“While there are indications of more sustained growth in the major economies in 2017, downside risks to global growth continue to prevail, arising from the volatility in commodity prices, policy uncertainties and growth prospects of the major developed economies, heightened risk aversions in the global financial markets as well as geopolitical developments,” it said.
BNM said while the external environment might continue to remain challenging, the Malaysian economy will experience sustained growth with the primary driver being domestic demand.
“Private consumption is anticipated to remain supported by wage and employment growth, with additional impetus coming from announced government measures to support disposable income of households.
“Investment activity will continue to be anchored by the on-going implementation of infrastructure projects and capital spending in the manufacturing and services sectors,” it said.
Commenting on BNM said the Q4 2016 growth was supported by the continued expansion in private sector expenditure.
On the supply side, growth continued to be driven by the manufacturing and services sectors.
“Overall, domestic demand expanded at a more moderate pace, as the improvement in private consumption and investment activity was more than offset by the decline in public expenditure.
In the fourth quarter, private consumption grew by 6.2% (3Q 2016: 6.4%), supported by continued wage and employment growth.
“Private investment registered a growth of 4.9% (3Q 2016: 4.7%), following continued capital spending in the services and manufacturing sectors. Growth of public investment improved mainly on account of higher spending on fixed assets by public corporation, but nevertheless, remained in contraction during the quarter.

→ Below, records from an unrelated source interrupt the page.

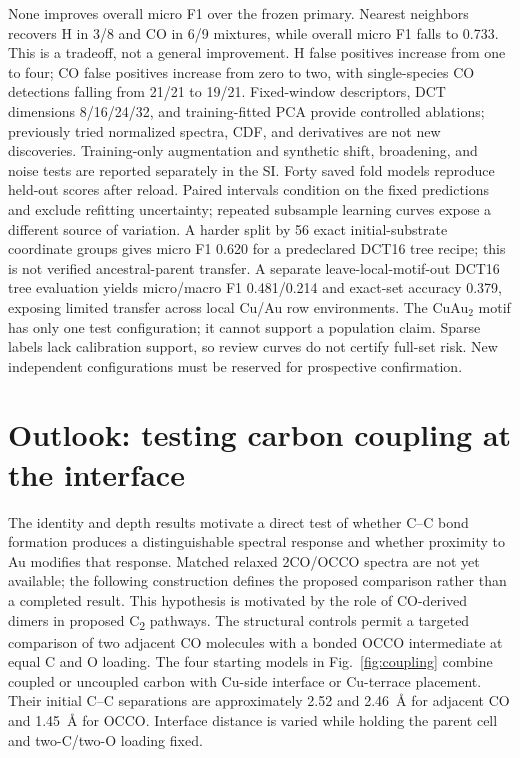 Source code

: \documentclass[11pt,a4paper]{article}
\begin{document}


None improves overall micro F1 over the frozen primary. Nearest neighbors recovers H in 3/8 and CO in 6/9 mixtures, while overall micro F1 falls to 0.733. This is a tradeoff, not a general improvement. H false positives increase from one to four; CO false positives increase from zero to two, with single-species CO detections falling from 21/21 to 19/21. Fixed-window descriptors, DCT dimensions 8/16/24/32, and training-fitted PCA provide controlled ablations; previously tried normalized spectra, CDF, and derivatives are not new discoveries. Training-only augmentation and synthetic shift, broadening, and noise tests are reported separately in the SI. Forty saved fold models reproduce held-out scores after reload. Paired intervals condition on the fixed predictions and exclude refitting uncertainty; repeated subsample learning curves expose a different source of variation. A harder split by 56 exact initial-substrate coordinate groups gives micro F1 0.620 for a predeclared DCT16 tree recipe; this is not verified ancestral-parent transfer. A separate leave-local-motif-out DCT16 tree evaluation yields micro/macro F1 0.481/0.214 and exact-set accuracy 0.379, exposing limited transfer across local Cu/Au row environments. The CuAu$_2$ motif has only one test configuration; it cannot support a population claim. Sparse labels lack calibration support, so review curves do not certify full-set risk. New independent configurations must be reserved for prospective confirmation.

\section{Outlook: testing carbon coupling at the interface}\label{sec:outlook}
The identity and depth results motivate a direct test of whether C--C bond formation produces a distinguishable spectral response and whether proximity to Au modifies that response. Matched relaxed 2CO/OCCO spectra are not yet available; the following construction defines the proposed comparison rather than a completed result. This hypothesis is motivated by the role of CO-derived dimers in proposed C\textsubscript{2} pathways.\cite{zhan2024,montoya2015} The structural controls permit a targeted comparison of two adjacent CO molecules with a bonded OCCO intermediate at equal C and O loading. The four starting models in Fig.~\ref{fig:coupling} combine coupled or uncoupled carbon with Cu-side interface or Cu-terrace placement. Their initial C--C separations are approximately 2.52 and 2.46~\AA{} for adjacent CO and 1.45~\AA{} for OCCO. Interface distance is varied while holding the parent cell and two-C/two-O loading fixed.
\end{document}
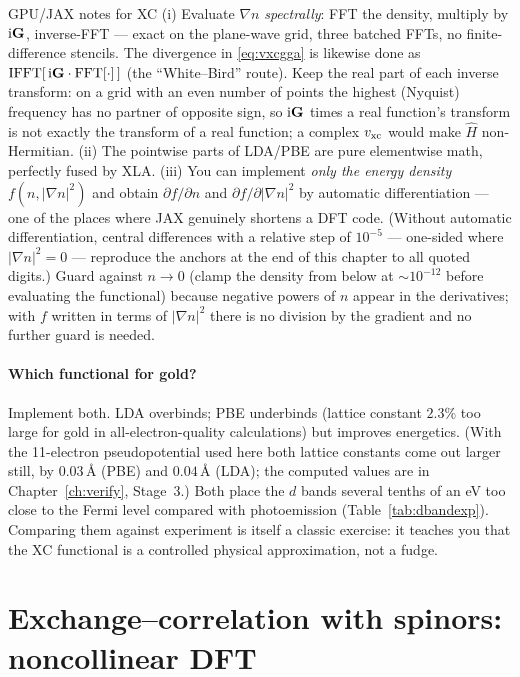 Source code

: \begin{gpubox}{GPU/JAX notes for XC}
(i) Evaluate $\nabla n$ \emph{spectrally}: FFT the density,
multiply by $\mathrm{i} \mathbf{G}$, inverse-FFT --- exact on the plane-wave grid, three
batched FFTs, no finite-difference stencils. The divergence in
\eqref{eq:vxcgga} is likewise done as $\mathrm{IFFT}[\,\mathrm{i}\mathbf{G}\cdot
\mathrm{FFT}[\cdot]\,]$ (the ``White--Bird'' route). Keep the real part of
each inverse transform: on a grid with an even number of points the highest
(Nyquist) frequency has no partner of opposite sign, so $\mathrm{i}\mathbf{G}$ times a
real function's transform is not exactly the transform of a real function;
a complex $v_{\mathrm{xc}}$ would make $\hat H$ non-Hermitian. (ii) The pointwise parts
of LDA/PBE are pure elementwise math, perfectly fused by XLA. (iii) You can
implement \emph{only the energy density} $f(n, |\nabla n|^2)$ and obtain
$\partial f/\partial n$ and $\partial f/\partial |\nabla n|^2$ by automatic
differentiation --- one of the places where JAX genuinely shortens a DFT
code. (Without automatic differentiation, central differences with a
relative step of $10^{-5}$ --- one-sided where $|\nabla n|^2 = 0$ ---
reproduce the anchors at the end of this chapter to all quoted digits.) Guard against $n \to 0$ (clamp the density from below at
$\sim10^{-12}$ before evaluating the functional) because negative powers
of $n$ appear in the derivatives; with $f$ written in terms of
$|\nabla n|^2$ there is no division by the gradient and no further guard
is needed.
\end{gpubox}

\paragraph{Which functional for gold?} Implement both. LDA overbinds; PBE
underbinds (lattice constant
$2.3\%$ too large for gold in all-electron-quality calculations) but
improves energetics. (With the 11-electron pseudopotential used here both
lattice constants come out larger still, by $0.03$\,\AA{} (PBE) and
$0.04$\,\AA{} (LDA); the
computed values are in Chapter~\ref{ch:verify}, Stage~3.) Both place the $d$ bands several tenths of an eV too
close to the Fermi level compared with photoemission (Table~\ref{tab:dbandexp}). Comparing them
against experiment is itself a classic exercise: it teaches you that the XC
functional is a controlled physical approximation, not a fudge.

\section{Exchange--correlation with spinors: noncollinear DFT}
\label{sec:noncollinear_xc}

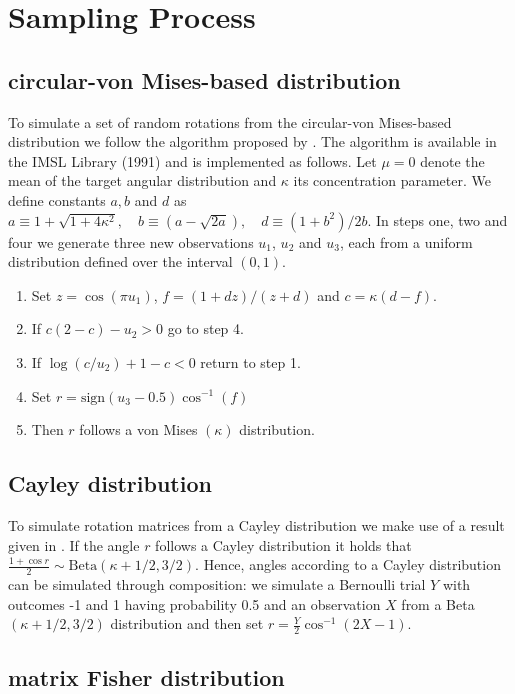 \appendix

\section{Sampling Process}

\subsection{circular-von Mises-based distribution}

To simulate a set of random rotations from the circular-von Mises-based distribution we follow the  algorithm proposed by \citet{best79}.  The algorithm is available in the IMSL Library (1991) and is implemented as follows.  Let $\mu=0$ denote the mean of the target angular distribution and $\kappa$ its concentration parameter.  We define constants $a, b$ and $d$ as
$a\equiv 1+\sqrt{1+4\kappa^2},\quad b\equiv(a-\sqrt{2a}),\quad d\equiv(1+b^2)/2b.$
In steps one, two and four we generate three new observations $u_1$, $u_2$ and $u_3$,  each from a uniform distribution defined over the interval $(0,1)$. 
\begin{enumerate}
\item Set $z=\cos(\pi u_1)$, $f=(1+dz)/(z+d)$ and $c=\kappa(d-f)$.
\item If $c(2-c)-u_2>0$ go to step 4.
\item If $\log(c/u_2)+1-c<0$ return to step 1.
\item Set $r=\text{sign}(u_3-0.5)\cos^{-1}(f)$
\item Then $r$ follows a von Mises $(\kappa)$ distribution.
\end{enumerate}

\subsection{Cayley distribution}\hfill

To simulate rotation matrices from a Cayley distribution we make use of a result given in \citet{leon06}. If the angle $r$ follows a Cayley distribution it holds that $\frac{1+\cos r}{2} \sim \text{Beta}(\kappa+1/2, 3/2)$.  Hence, angles according to a Cayley distribution can be simulated through composition: we simulate a Bernoulli trial $Y$ with outcomes -1 and 1 having probability 0.5 and an observation $X$ from a Beta$(\kappa+1/2, 3/2)$ distribution and then set $r= \frac{Y}{2}\cos^{-1}(2X-1)$. 

\subsection{matrix Fisher distribution}\hfill

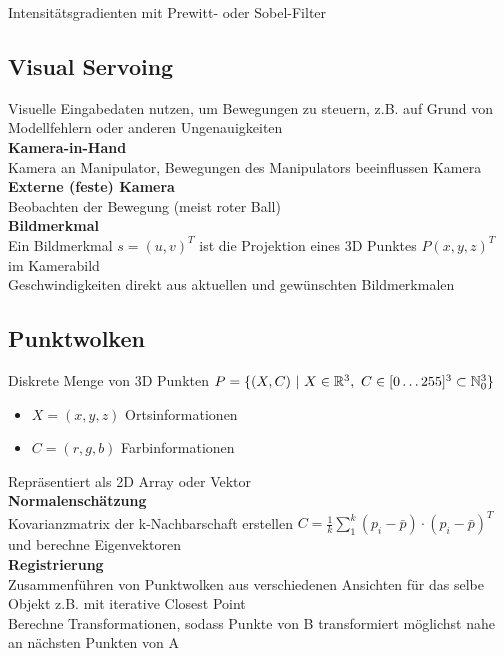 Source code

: Intensitätsgradienten mit Prewitt- oder Sobel-Filter

\subsection{Visual Servoing}
Visuelle Eingabedaten nutzen, um Bewegungen zu steuern, z.B. auf Grund von Modellfehlern oder anderen Ungenauigkeiten\\

\textbf{Kamera-in-Hand}\\
Kamera an Manipulator, Bewegungen des Manipulators beeinflussen Kamera\\

\textbf{Externe (feste) Kamera}\\
Beobachten der Bewegung (meist roter Ball)\\

\textbf{Bildmerkmal}\\
Ein Bildmerkmal \(s = (u,v)^T\) ist die Projektion eines 3D Punktes \(P (x, y, z)^T\) im Kamerabild\\
Geschwindigkeiten direkt aus aktuellen und gewünschten Bildmerkmalen\\

\subsection{Punktwolken}
Diskrete Menge von 3D Punkten \(P = \{(X, C)\ |\ X \in \mathbb{R}^3,\ C \in [0 \ldots 255]^3 \subset \mathbb{N}^3_0\}\)
\begin{itemize}
\item \(X = (x, y, z)\) Ortsinformationen
\item \(C = (r, g, b)\) Farbinformationen
\end{itemize}
Repräsentiert als 2D Array oder Vektor\\

\textbf{Normalenschätzung}\\
Kovarianzmatrix der k-Nachbarschaft erstellen \(C = \frac{1}{k} \sum_1^k (p_i - \bar{p}) \cdot (p_i - \bar{p})^T\)
und berechne Eigenvektoren\\

\textbf{Registrierung}\\
Zusammenführen von Punktwolken aus verschiedenen Ansichten für das selbe Objekt
z.B. mit iterative Closest Point\\
Berechne Transformationen, sodass Punkte von B transformiert möglichst nahe an nächsten Punkten von A

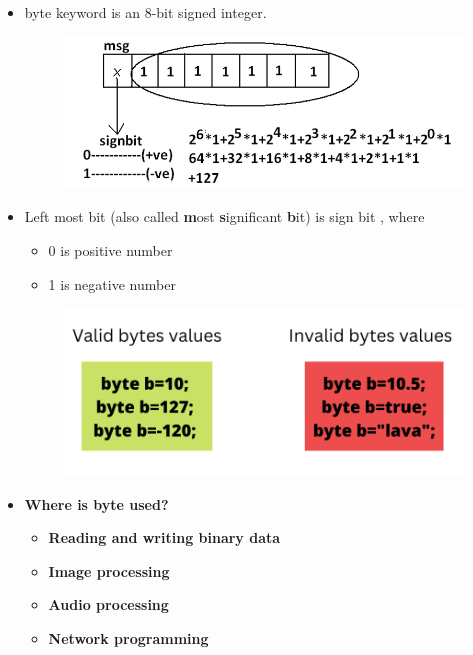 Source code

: 

\begin{flushleft}

	\begin{itemize}
		\item byte keyword is an 8-bit signed integer. 
		
		
		\begin{figure}[h!]
			\centering
			\includegraphics[scale=.4]{content/chapter2/images/byte.png}
		\end{figure}		
		\item Left most bit (also called \textbf{m}ost \textbf{s}ignificant \textbf{b}it) is sign bit , where 
		\begin{itemize}
			\item 0 is positive number
			\item 1 is negative number
		\end{itemize}
	
		\begin{figure}[h!]
			\centering
			\includegraphics[scale=.45]{content/chapter2/images/byte2.png}
		\end{figure}		
		
	
		\item \textbf{Where is byte used?}
		\begin{itemize}
			\item \textbf{Reading and writing binary data}
			\item \textbf{Image processing}			
			\item \textbf{Audio processing}
			\item \textbf{Network programming}
		\end{itemize}	
	\end{itemize}
	
\end{flushleft}

\newpage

“Public consumption also declined by 4.2% (3Q 2016: +2.2%) arising from the rationalisation of spending on supplies and services and a moderation in the growth of spending on emoluments.

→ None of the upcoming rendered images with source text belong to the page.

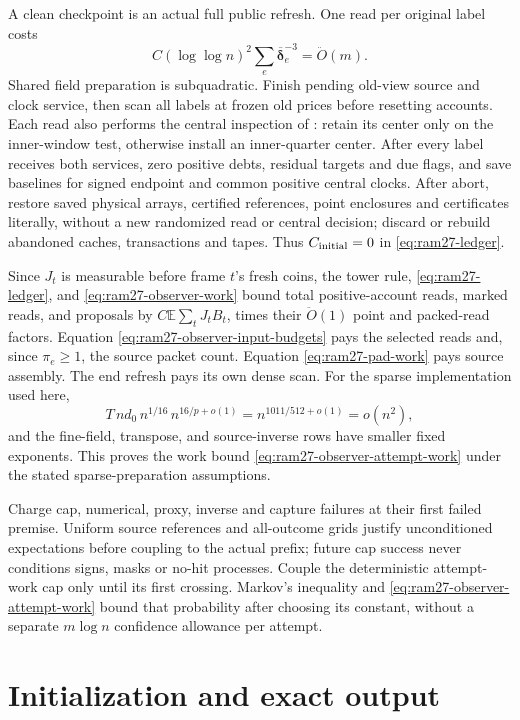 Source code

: \documentclass[11pt]{article}
\theoremstyle{remark}
\newcommand{\ddeltabar}{\overline{\boldsymbol{\delta}}}
\newcommand{\Ex}{\mathbb E}
\renewcommand{\O}{\ddot{O}}
\begin{document}
A clean checkpoint is an actual full public refresh.
One read per original label costs
\[
 C(\log\log n)^2\sum_e\ddeltabar_e^{-3}=\O(m).
\]
Shared field preparation is subquadratic.
Finish pending old-view source and clock service, then scan all labels at frozen
old prices before resetting accounts.
Each read also performs the central inspection of
: retain its center only on the inner-window
test, otherwise install an inner-quarter center.
After every label receives both services, zero positive debts, residual targets
and due flags, and save baselines for signed endpoint and common positive
central clocks.
After abort, restore saved physical arrays, certified references, point
enclosures and certificates literally, without a new randomized read or central
decision; discard or rebuild abandoned caches, transactions and tapes.
Thus $C_{\rm initial}=0$ in \eqref{eq:ram27-ledger}.

Since $J_t$ is measurable before frame $t$'s fresh coins, the tower rule,
\eqref{eq:ram27-ledger}, and \eqref{eq:ram27-observer-work} bound total
positive-account reads, marked reads, and proposals by $C\Ex\sum_tJ_t B_t$,
times their $\O(1)$ point and packed-read factors.
Equation \eqref{eq:ram27-observer-input-budgets} pays the selected reads and,
since $\pi_e\ge1$, the source packet count.
Equation \eqref{eq:ram27-pad-work} pays source assembly.
The end refresh pays its own dense scan.
For the sparse implementation used here,
\[
 T\,n d_0\,n^{1/16}\,n^{16/p+o(1)}
       =n^{1011/512+o(1)}=o(n^2),
\]
and the fine-field, transpose, and source-inverse rows have smaller fixed
exponents.
This proves the work bound \eqref{eq:ram27-observer-attempt-work} under the
stated sparse-preparation assumptions.

Charge cap, numerical, proxy, inverse and capture failures at their first failed
premise.
Uniform source references and all-outcome grids justify unconditioned
expectations before coupling to the actual prefix; future cap success never
conditions signs, masks or no-hit processes.
Couple the deterministic attempt-work cap only until its first crossing.
Markov's inequality and \eqref{eq:ram27-observer-attempt-work} bound that
probability after choosing its constant, without a separate $m\log n$ confidence
allowance per attempt.

\section{Initialization and exact output}
\label{sec:ram27-endpoints}
\end{document}
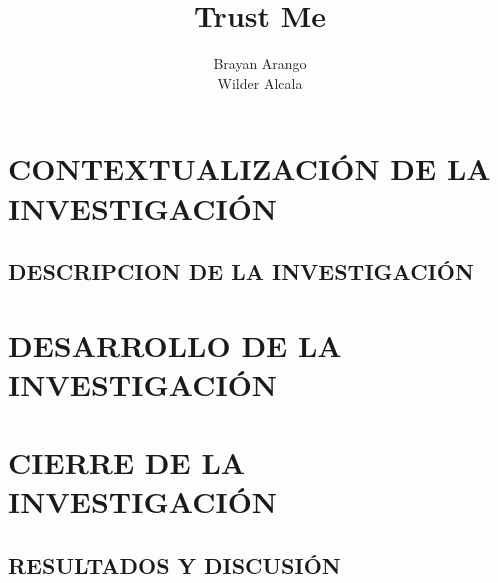 \documentclass[12pt,letterpaper,oneside]{report}
\title{Trust Me}
\author{{Brayan Arango} \\ {Wilder Alcala}}
\begin{document}
	
	
	

	
	
	
	\tableofcontents
	\listoffigures
	\listoftables
	
	
	
	\part{CONTEXTUALIZACIÓN DE LA INVESTIGACIÓN}
	
		\chapter{DESCRIPCION DE LA INVESTIGACIÓN}
			
			
			
			
			
			
			
			
	\part{DESARROLLO DE LA INVESTIGACIÓN}

			

	\part{CIERRE DE LA INVESTIGACIÓN}

		\chapter{RESULTADOS Y DISCUSIÓN}
\end{document}
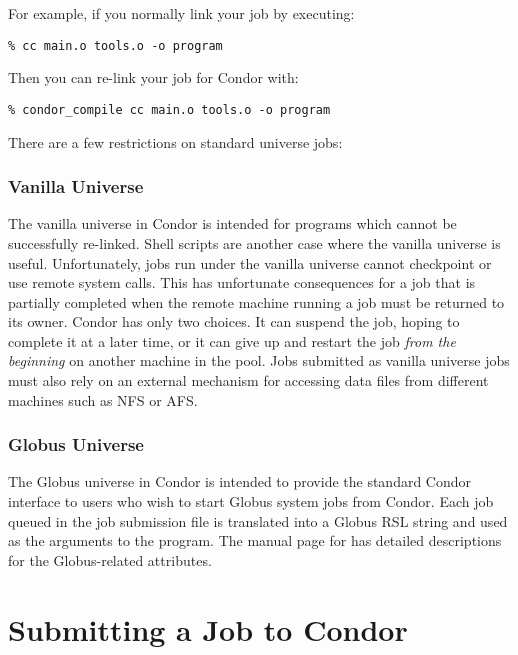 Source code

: For example, if you normally link your job by executing:
\begin{verbatim}
% cc main.o tools.o -o program
\end{verbatim}

Then you can re-link your job for Condor with:
\begin{verbatim}
% condor_compile cc main.o tools.o -o program
\end{verbatim}

There are a few restrictions on standard universe jobs:




\subsubsection{Vanilla Universe}

The vanilla universe in Condor is intended
for programs which cannot
be successfully re-linked.
Shell scripts are another case where the vanilla universe
is useful.
Unfortunately, jobs run under the vanilla universe cannot checkpoint or use
remote system calls. 
This has unfortunate consequences for a job that is partially
completed 
when the remote machine running a job must be returned
to its owner.
Condor has only two choices.  It can suspend the job, hoping to
complete it at a later time,
or it can give up and restart the job \emph{from the beginning} 
on another machine in the pool.
Jobs submitted as vanilla universe jobs must also rely on an
external mechanism 
for accessing data files from different machines
such as NFS or AFS.

\subsubsection{Globus Universe}

The Globus universe in Condor is intended to provide the standard
Condor interface to users who wish to start Globus system jobs
from Condor. Each job queued in the job submission file is translated
into a Globus RSL string and used as the arguments to the 
program. The manual page for  has detailed descriptions for
the Globus-related attributes.

\section{Submitting a Job to Condor}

“On the external front, net exports contributed positively to growth as real exports expanded at a faster rate than real imports.

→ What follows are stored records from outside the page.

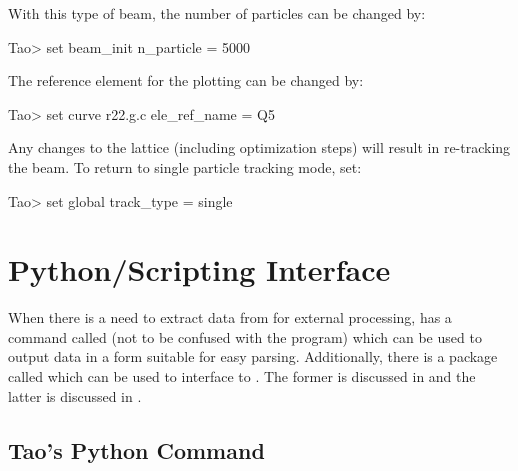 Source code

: \documentclass{hitec}     %
\newcommand{\Section}[1]{\section{#1}\vspace*{-1ex}}
\begin{document}
{With this type of beam, the number of particles can be changed by:
\begin{code}
Tao> set beam_init n_particle = 5000
\end{code}

The reference element for the plotting can be changed by:
\begin{code}
Tao> set curve r22.g.c ele_ref_name = Q5
\end{code}

Any changes to the lattice (including optimization steps) will result in re-tracking the beam. To
return to single particle tracking mode, set:
\begin{code}
Tao> set global track_type = single
\end{code}

%

\newpage

\Section{Python/Scripting Interface}
\label{s:python}

When there is a need to extract data from \tao for external processing, \tao has a command called
 (not to be confused with the  program) which can be used to output data in a
form suitable for easy parsing. Additionally, there is a package called  which can be used
to interface \tao to . The former is discussed in  and the latter is
discussed in .

\subsection{Tao's Python Command}
\label{s:python.cmd}

}
\end{document}
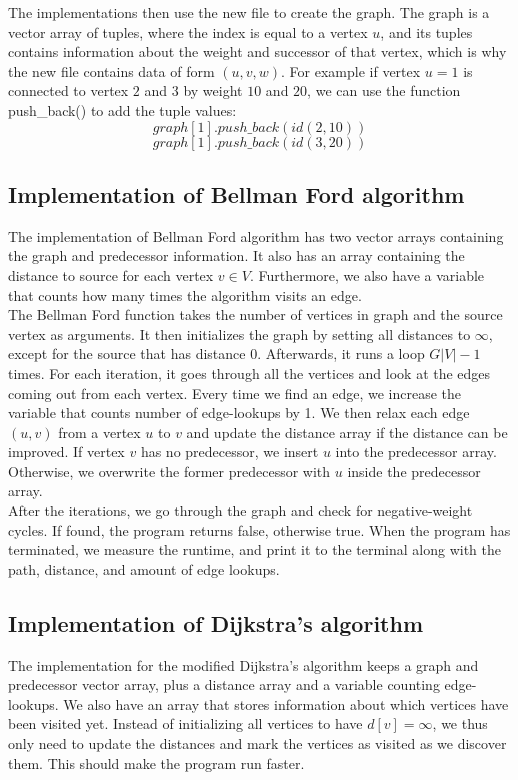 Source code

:\documentclass[11pt]{article}
\begin{document}
\noindent The implementations then use the new file to create the graph. The graph is a vector array of tuples, where the index is equal to a vertex $u$, and its tuples contains information about the weight and successor of that vertex, which is why the new file contains data of form $(u,v,w)$. For example if vertex $u=1$ is connected to vertex $2$ and $3$ by weight $10$ and $20$, we can use the function push{\_}back() to add the tuple values:
$$graph[1].push{\_}back(id(2, 10))$$
$$graph[1].push{\_}back(id(3, 20))$$ 

\subsection{Implementation of Bellman Ford algorithm}
The implementation of Bellman Ford algorithm has two vector arrays containing the graph and predecessor information. It also has an array containing the distance to source for each vertex $v\in V$. Furthermore, we also have a variable that counts how many times the algorithm visits an edge.\\

\noindent The Bellman Ford function takes the number of vertices in graph and the source vertex as arguments. It then initializes the graph by setting all distances to $\infty$, except for the source that has distance $0$. Afterwards, it runs a loop $G|V| - 1$ times. For each iteration, it goes through all the vertices and look at the edges coming out from each vertex. Every time we find an edge, we increase the variable that counts number of edge-lookups by 1. We then relax each edge $(u,v)$ from a vertex $u$ to $v$ and update the distance array if the distance can be improved. If vertex $v$ has no predecessor, we insert $u$ into the predecessor array. Otherwise, we overwrite the former predecessor with $u$ inside the predecessor array.\\

\noindent After the iterations, we go through the graph and check for negative-weight cycles. If found, the program returns false, otherwise true. When the program has terminated, we measure the runtime, and print it to the terminal along with the path, distance, and amount of edge lookups.

\subsection{Implementation of Dijkstra's algorithm}
The implementation for the modified Dijkstra's algorithm keeps a graph and predecessor vector array, plus a distance array and a variable counting edge-lookups. We also have an array that stores information about which vertices have been visited yet. Instead of initializing all vertices to have $d[v]=\infty$, we thus only need to update the distances and mark the vertices as visited as we discover them. This should make the program run faster.\\
\end{document}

“On the supply side, growth in the manufacturing, mining and agriculture sectors improved,” BNM said.
In the Q4 2016, the manufacturing sector expanded at a faster pace at 4.8% owing to higher growth in both domestic and export-oriented industries.
The mining sector recorded an improvement of 4.9% due to the increase of natural gas production during the quarter.
In the agriculture sector, economic activity contracted at a slower pace at -2.4%, reflecting the diminishing impact of El Niño on crude palm oil yields.
Growth in the services sector continued to expand at 5.5%, albeit at a more moderate pace, supported mainly by consumption-related services.
In the construction sector, growth remained driven by the civil engineering sub-sector, recording a growth of 5.1%.
BNM said that in Q4, 2016, the current account surplus widened, due mainly to a higher trade surplus and narrower deficits in the income accounts.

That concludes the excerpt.